Task prompt:
Return the records that follow unaltered. Omit every picture.

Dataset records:

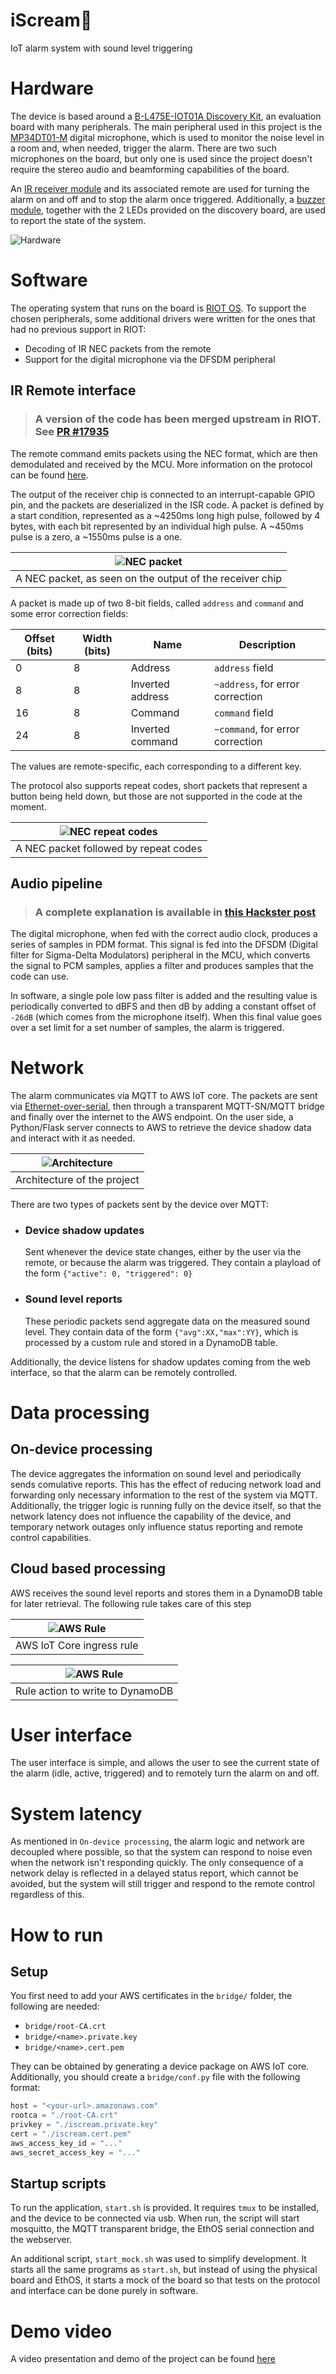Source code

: # iScream🍦

IoT alarm system with sound level triggering

# Hardware

The device is based around a [B-L475E-IOT01A
Discovery Kit](https://www.st.com/en/evaluation-tools/b-l475e-iot01a.html), an evaluation board with many peripherals. The main peripheral used in this project is the [MP34DT01-M](https://www.st.com/en/audio-ics/mp34dt01-m.html) digital microphone, which is used to monitor the noise level in a room and, when needed, trigger the alarm. There are two such microphones on the board, but only one is used since the project doesn't require the stereo audio and beamforming capabilities of the board.

An [IR receiver module](https://www.sunfounder.com/products/infrared-receiver-module) and its associated remote are used for turning the alarm on and off and to stop the alarm once triggered. Additionally, a [buzzer module](https://www.sunfounder.com/products/active-buzzer-module), together with the 2 LEDs provided on the discovery board, are used to report the state of the system.

![Hardware](img/hardware.png)

# Software

The operating system that runs on the board is [RIOT OS](https://www.riot-os.org/). To support the chosen peripherals, some additional drivers were written for the ones that had no previous support in RIOT:

- Decoding of IR NEC packets from the remote
- Support for the digital microphone via the DFSDM peripheral

## IR Remote interface

> ### A version of the code has been merged upstream in RIOT. See [PR #17935](https://github.com/RIOT-OS/RIOT/pull/17935)

The remote command emits packets using the NEC format, which are then demodulated and received by the MCU. More information on the protocol can be found [here](https://techdocs.altium.com/display/FPGA/NEC+Infrared+Transmission+Protocol).

The output of the receiver chip is connected to an interrupt-capable GPIO pin, and the packets are deserialized in the ISR code. A packet is defined by a start condition, represented as a ~4250ms long high pulse, followed by 4 bytes, with each bit represented by an individual high pulse. A ~450ms pulse is a zero, a ~1550ms pulse is a one.

|![NEC packet](img/nec_packet.png)|
|:--:|
|A NEC packet, as seen on the output of the receiver chip|

A packet is made up of two 8-bit fields, called `address` and `command` and some error correction fields:

|Offset (bits)|Width (bits)|Name|Description|
|-|-|-|-|
|0|8|Address|`address` field|
|8|8|Inverted address|`~address`, for error correction|
|16|8|Command|`command` field|
|24|8|Inverted command|`~command`, for error correction|

The values are remote-specific, each corresponding to a different key.

The protocol also supports repeat codes, short packets that represent a button being held down, but those are not supported in the code at the moment.

|![NEC repeat codes](img/nec_repeat.png)|
|:--:|
|A NEC packet followed by repeat codes|

## Audio pipeline

> ### A complete explanation is available in [this Hackster post](https://www.hackster.io/dario_petrillo/using-a-digital-microphone-on-stm32-riot-os-1a3f44)

The digital microphone, when fed with the correct audio clock, produces a series of samples in PDM format. This signal is fed into the DFSDM (Digital filter for Sigma-Delta Modulators) peripheral in the MCU, which converts the signal to PCM samples, applies a filter and produces samples that the code can use.

In software, a single pole low pass filter is added and the resulting value is periodically converted to dBFS and then dB by adding a constant offset of `-26dB` (which comes from the microphone itself). When this final value goes over a set limit for a set number of samples, the alarm is triggered.

# Network

The alarm communicates via MQTT to AWS IoT core. The packets are sent via [Ethernet-over-serial](https://doc.riot-os.org/group__drivers__ethos.html), then through a transparent MQTT-SN/MQTT bridge and finally over the internet to the AWS endpoint. On the user side, a Python/Flask server connects to AWS to retrieve the device shadow data and interact with it as needed.

|![Architecture](img/architecture.png)|
|:--:|
|Architecture of the project|

There are two types of packets sent by the device over MQTT:

- ### Device shadow updates
  Sent whenever the device state changes, either by the user via the remote, or because the alarm was triggered. They contain a playload of the form `{"active": 0, "triggered": 0}`

- ### Sound level reports
  These periodic packets send aggregate data on the measured sound level. They contain data of the form `{"avg":XX,"max":YY}`, which is processed by a custom rule and stored in a DynamoDB table.

Additionally, the device listens for shadow updates coming from the web interface, so that the alarm can be remotely controlled.

# Data processing

## On-device processing

The device aggregates the information on sound level and periodically sends comulative reports. This has the effect of reducing network load and forwarding only necessary information to the rest of the system via MQTT. Additionally, the trigger logic is running fully on the device itself, so that the network latency does not influence the capability of the device, and temporary network outages only influence status reporting and remote control capabilities.

## Cloud based processing

AWS receives the sound level reports and stores them in a DynamoDB table for later retrieval. The following rule takes care of this step

|![AWS Rule](img/aws_rule.png)|
|:--:|
|AWS IoT Core ingress rule|

|![AWS Rule](img/aws_rule_action.png)|
|:--:|
|Rule action to write to DynamoDB|

# User interface

The user interface is simple, and allows the user to see the current state of the alarm (idle, active, triggered) and to remotely turn the alarm on and off.

# System latency

As mentioned in `On-device processing`, the alarm logic and network are decoupled where possible, so that the system can respond to noise even when the network isn't responding quickly. The only consequence of a network delay is reflected in a delayed status report, which cannot be avoided, but the system will still trigger and respond to the remote control regardless of this.

# How to run

## Setup

You first need to add your AWS certificates in the `bridge/` folder, the following are needed:
- `bridge/root-CA.crt`
- `bridge/<name>.private.key`
- `bridge/<name>.cert.pem`

They can be obtained by generating a device package on AWS IoT core. Additionally, you should create a `bridge/conf.py` file with the following format:
```py
host = "<your-url>.amazonaws.com"
rootca = "./root-CA.crt"
privkey = "./iscream.private.key"
cert = "./iscream.cert.pem"
aws_access_key_id = "..."
aws_secret_access_key = "..."
```

## Startup scripts

To run the application, `start.sh` is provided. It requires `tmux` to be installed, and the device to be connected via usb. When run, the script will start mosquitto, the MQTT transparent bridge, the EthOS serial connection and the webserver.

An additional script, `start_mock.sh` was used to simplify development. It starts all the same programs as `start.sh`, but instead of using the physical board and EthOS, it starts a mock of the board so that tests on the protocol and interface can be done purely in software.

# Demo video

A video presentation and demo of the project can be found [here](https://youtu.be/5A73RW1fMVQ)

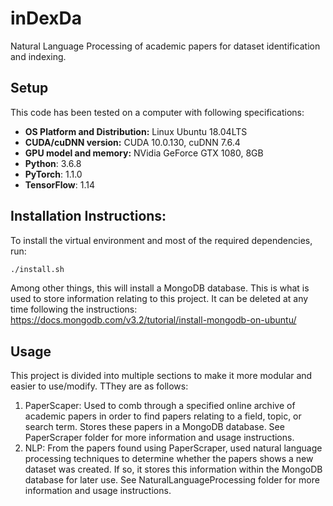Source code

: # inDexDa
Natural Language Processing of academic papers for dataset identification and indexing.

## Setup

This code has been tested on a computer with following specifications:
* __OS Platform and Distribution:__ Linux Ubuntu 18.04LTS
* __CUDA/cuDNN version:__ CUDA 10.0.130, cuDNN 7.6.4
* __GPU model and memory:__ NVidia GeForce GTX 1080, 8GB
* __Python__: 3.6.8
* __PyTorch__: 1.1.0
* __TensorFlow__: 1.14

## Installation Instructions:

To install the virtual environment and most of the required dependencies, run:
```bash
./install.sh
```
Among other things, this will install a MongoDB database. This is what is used to store
information relating to this project. It can be deleted at any time following the
instructions: https://docs.mongodb.com/v3.2/tutorial/install-mongodb-on-ubuntu/

## Usage

This project is divided into multiple sections to make it more modular and easier to
use/modify. TThey are as follows:

1. PaperScaper: Used to comb through a specified online archive of academic papers
in order to find papers relating to a field, topic, or search term. Stores these papers
in a MongoDB database. See PaperScraper folder for more information and usage
instructions.
2. NLP: From the papers found using PaperScraper, used natural language processing
techniques to determine whether the papers shows a new dataset was created. If so, it
stores this information within the MongoDB database for later use. See
NaturalLanguageProcessing folder for more information and usage instructions.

Answer area:
Source code

: # iScream🍦

IoT alarm system with sound level triggering

# Hardware

The device is based around a [B-L475E-IOT01A
Discovery Kit](https://www.st.com/en/evaluation-tools/b-l475e-iot01a.html), an evaluation board with many peripherals. The main peripheral used in this project is the [MP34DT01-M](https://www.st.com/en/audio-ics/mp34dt01-m.html) digital microphone, which is used to monitor the noise level in a room and, when needed, trigger the alarm. There are two such microphones on the board, but only one is used since the project doesn't require the stereo audio and beamforming capabilities of the board.

An [IR receiver module](https://www.sunfounder.com/products/infrared-receiver-module) and its associated remote are used for turning the alarm on and off and to stop the alarm once triggered. Additionally, a [buzzer module](https://www.sunfounder.com/products/active-buzzer-module), together with the 2 LEDs provided on the discovery board, are used to report the state of the system.

![Hardware](img/hardware.png)

# Software

The operating system that runs on the board is [RIOT OS](https://www.riot-os.org/). To support the chosen peripherals, some additional drivers were written for the ones that had no previous support in RIOT:

- Decoding of IR NEC packets from the remote
- Support for the digital microphone via the DFSDM peripheral

## IR Remote interface

> ### A version of the code has been merged upstream in RIOT. See [PR #17935](https://github.com/RIOT-OS/RIOT/pull/17935)

The remote command emits packets using the NEC format, which are then demodulated and received by the MCU. More information on the protocol can be found [here](https://techdocs.altium.com/display/FPGA/NEC+Infrared+Transmission+Protocol).

The output of the receiver chip is connected to an interrupt-capable GPIO pin, and the packets are deserialized in the ISR code. A packet is defined by a start condition, represented as a ~4250ms long high pulse, followed by 4 bytes, with each bit represented by an individual high pulse. A ~450ms pulse is a zero, a ~1550ms pulse is a one.

|![NEC packet](img/nec_packet.png)|
|:--:|
|A NEC packet, as seen on the output of the receiver chip|

A packet is made up of two 8-bit fields, called `address` and `command` and some error correction fields:

|Offset (bits)|Width (bits)|Name|Description|
|-|-|-|-|
|0|8|Address|`address` field|
|8|8|Inverted address|`~address`, for error correction|
|16|8|Command|`command` field|
|24|8|Inverted command|`~command`, for error correction|

The values are remote-specific, each corresponding to a different key.

The protocol also supports repeat codes, short packets that represent a button being held down, but those are not supported in the code at the moment.

|![NEC repeat codes](img/nec_repeat.png)|
|:--:|
|A NEC packet followed by repeat codes|

## Audio pipeline

> ### A complete explanation is available in [this Hackster post](https://www.hackster.io/dario_petrillo/using-a-digital-microphone-on-stm32-riot-os-1a3f44)

The digital microphone, when fed with the correct audio clock, produces a series of samples in PDM format. This signal is fed into the DFSDM (Digital filter for Sigma-Delta Modulators) peripheral in the MCU, which converts the signal to PCM samples, applies a filter and produces samples that the code can use.

In software, a single pole low pass filter is added and the resulting value is periodically converted to dBFS and then dB by adding a constant offset of `-26dB` (which comes from the microphone itself). When this final value goes over a set limit for a set number of samples, the alarm is triggered.

# Network

The alarm communicates via MQTT to AWS IoT core. The packets are sent via [Ethernet-over-serial](https://doc.riot-os.org/group__drivers__ethos.html), then through a transparent MQTT-SN/MQTT bridge and finally over the internet to the AWS endpoint. On the user side, a Python/Flask server connects to AWS to retrieve the device shadow data and interact with it as needed.

|![Architecture](img/architecture.png)|
|:--:|
|Architecture of the project|

There are two types of packets sent by the device over MQTT:

- ### Device shadow updates
  Sent whenever the device state changes, either by the user via the remote, or because the alarm was triggered. They contain a playload of the form `{"active": 0, "triggered": 0}`

- ### Sound level reports
  These periodic packets send aggregate data on the measured sound level. They contain data of the form `{"avg":XX,"max":YY}`, which is processed by a custom rule and stored in a DynamoDB table.

Additionally, the device listens for shadow updates coming from the web interface, so that the alarm can be remotely controlled.

# Data processing

## On-device processing

The device aggregates the information on sound level and periodically sends comulative reports. This has the effect of reducing network load and forwarding only necessary information to the rest of the system via MQTT. Additionally, the trigger logic is running fully on the device itself, so that the network latency does not influence the capability of the device, and temporary network outages only influence status reporting and remote control capabilities.

## Cloud based processing

AWS receives the sound level reports and stores them in a DynamoDB table for later retrieval. The following rule takes care of this step

|![AWS Rule](img/aws_rule.png)|
|:--:|
|AWS IoT Core ingress rule|

|![AWS Rule](img/aws_rule_action.png)|
|:--:|
|Rule action to write to DynamoDB|

# User interface

The user interface is simple, and allows the user to see the current state of the alarm (idle, active, triggered) and to remotely turn the alarm on and off.

# System latency

As mentioned in `On-device processing`, the alarm logic and network are decoupled where possible, so that the system can respond to noise even when the network isn't responding quickly. The only consequence of a network delay is reflected in a delayed status report, which cannot be avoided, but the system will still trigger and respond to the remote control regardless of this.

# How to run

## Setup

You first need to add your AWS certificates in the `bridge/` folder, the following are needed:
- `bridge/root-CA.crt`
- `bridge/<name>.private.key`
- `bridge/<name>.cert.pem`

They can be obtained by generating a device package on AWS IoT core. Additionally, you should create a `bridge/conf.py` file with the following format:
```py
host = "<your-url>.amazonaws.com"
rootca = "./root-CA.crt"
privkey = "./iscream.private.key"
cert = "./iscream.cert.pem"
aws_access_key_id = "..."
aws_secret_access_key = "..."
```

## Startup scripts

To run the application, `start.sh` is provided. It requires `tmux` to be installed, and the device to be connected via usb. When run, the script will start mosquitto, the MQTT transparent bridge, the EthOS serial connection and the webserver.

An additional script, `start_mock.sh` was used to simplify development. It starts all the same programs as `start.sh`, but instead of using the physical board and EthOS, it starts a mock of the board so that tests on the protocol and interface can be done purely in software.

# Demo video

A video presentation and demo of the project can be found [here](https://youtu.be/5A73RW1fMVQ)

Source code

: # inDexDa
Natural Language Processing of academic papers for dataset identification and indexing.

## Setup

This code has been tested on a computer with following specifications:
* __OS Platform and Distribution:__ Linux Ubuntu 18.04LTS
* __CUDA/cuDNN version:__ CUDA 10.0.130, cuDNN 7.6.4
* __GPU model and memory:__ NVidia GeForce GTX 1080, 8GB
* __Python__: 3.6.8
* __PyTorch__: 1.1.0
* __TensorFlow__: 1.14

## Installation Instructions:

To install the virtual environment and most of the required dependencies, run:
```bash
./install.sh
```
Among other things, this will install a MongoDB database. This is what is used to store
information relating to this project. It can be deleted at any time following the
instructions: https://docs.mongodb.com/v3.2/tutorial/install-mongodb-on-ubuntu/

## Usage

This project is divided into multiple sections to make it more modular and easier to
use/modify. TThey are as follows:

1. PaperScaper: Used to comb through a specified online archive of academic papers
in order to find papers relating to a field, topic, or search term. Stores these papers
in a MongoDB database. See PaperScraper folder for more information and usage
instructions.
2. NLP: From the papers found using PaperScraper, used natural language processing
techniques to determine whether the papers shows a new dataset was created. If so, it
stores this information within the MongoDB database for later use. See
NaturalLanguageProcessing folder for more information and usage instructions.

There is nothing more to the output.